Yeah, very small parts of it. A single large volcano has more impact than anything man has done over the last 100 years.
HAHAHAHAaaaa.... Did you get that from Twitter or Facebook?
Human activities emit 60 or more times the amount of carbon dioxide released by volcanoes each year. Large, violent eruptions may match the rate of human emissions for the few hours that they last, but they are too rare and fleeting to rival humanity’s annual emissions. In fact, several individual U.S. states emit more carbon dioxide in a year than all the volcanoes on the planet combined do.
Human activities emit 60 or more times the amount of carbon dioxide released by volcanoes each year.
www.climate.gov
Which emits more carbon dioxide (CO2): Earth’s volcanoes or human activities? Research findings indicate unequivocally that the answer to this frequently asked question is human activities. However, most people, including some Earth scientists working in fields outside volcanology, are surprised by this answer. The climate change debate has revived and reinforced the belief, widespread among climate skeptics, that volcanoes emit more CO2 than human activities [Gerlach, 2010; Plimer, 2009]. In fact, present- day volcanoes emit relatively modest amounts of CO2, about as much annually as states like Florida, Michigan, and Ohio.

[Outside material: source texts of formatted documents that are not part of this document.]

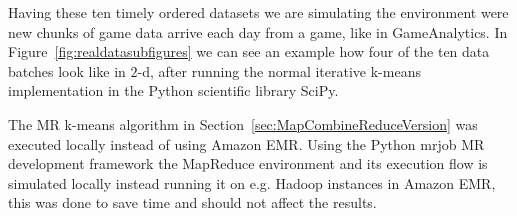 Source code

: Having these ten timely ordered datasets we are simulating the environment were new chunks of game data arrive each day from a game, like in GameAnalytics. In Figure~\ref{fig:realdatasubfigures} we can see an example how four of the ten data batches look like in $2$-d, after running the normal iterative k-means implementation in the Python scientific library SciPy.

The MR k-means algorithm in Section~\ref{sec:MapCombineReduceVersion} was executed locally instead of using Amazon EMR. Using the Python mrjob MR development framework the MapReduce environment and its execution flow is simulated locally instead running it on e.g. Hadoop instances in Amazon EMR, this was done to save time and should not affect the results.

\begin{figure}[ht!]
        \begin{center}
\end{center}
\end{figure}
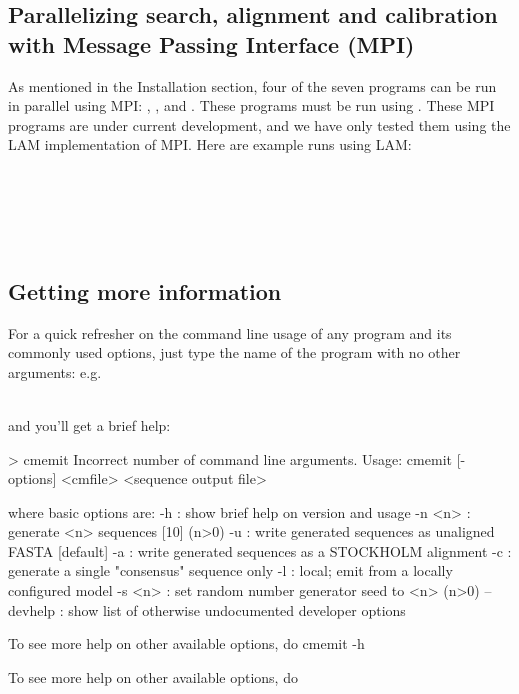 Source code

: \subsection{Parallelizing search, alignment and calibration with Message Passing
  Interface (MPI)}
As mentioned in the Installation section, four of
the seven  programs can be run in parallel using
MPI: , ,  and .
These programs must be run using . These MPI programs are
under current development, and we have only tested them using the LAM
implementation of MPI. Here are example runs using LAM:  

\\

\\

\\

\\

\subsection{Getting more information}

For a quick refresher on the command line usage of any program and its
commonly used options, just type the name of the program with no other
arguments: e.g.\

\\

and you'll get a brief help:

\begin{sreoutput}
> cmemit
Incorrect number of command line arguments.
Usage: cmemit [-options] <cmfile> <sequence output file>

  where basic options are:
  -h        : show brief help on version and usage
  -n <n>    : generate <n> sequences  [10]  (n>0)
  -u        : write generated sequences as unaligned FASTA  [default]
  -a        : write generated sequences as a STOCKHOLM alignment
  -c        : generate a single "consensus" sequence only
  -l        : local; emit from a locally configured model
  -s <n>    : set random number generator seed to <n>  (n>0)
  --devhelp : show list of otherwise undocumented developer options

To see more help on other available options, do cmemit -h
\end{sreoutput}
To see more help on other available options, do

“Just a reminder that a volcano in Greece has put more CO2 in the atmosphere in 24 hours than humans have In our entire existence,” one Twitter user wrote on Jan. 11. The tweet was shared more than 23,000 times and received more than 81,000 likes.
But the claim is baseless, according to experts. While volcanoes do release some CO2 into the atmosphere, those emissions are dwarfed by emissions from human activity.
“There is no truth to that,” said Tobias Fischer, a volcanologist at the University of New Mexico. “If you take all the emissions that all volcanoes together produce in a given year, it’s much smaller than what humans emit in a given year. And that’s been shown many times.”
Fischer added that Greece is not a very active volcanic region and that experts would certainly be aware of a single volcano that emits more CO2 than human activity.
“It makes no sense,” he said of the online claims.
Similar claims about volcanoes have circulated in the past, and have been addressed by several scientific government agencies.
False. Human activity produces far more CO2 than volcanoes, experts told The Associated Press, and overwhelming scientific evidence shows that climate change is caused by human behavior.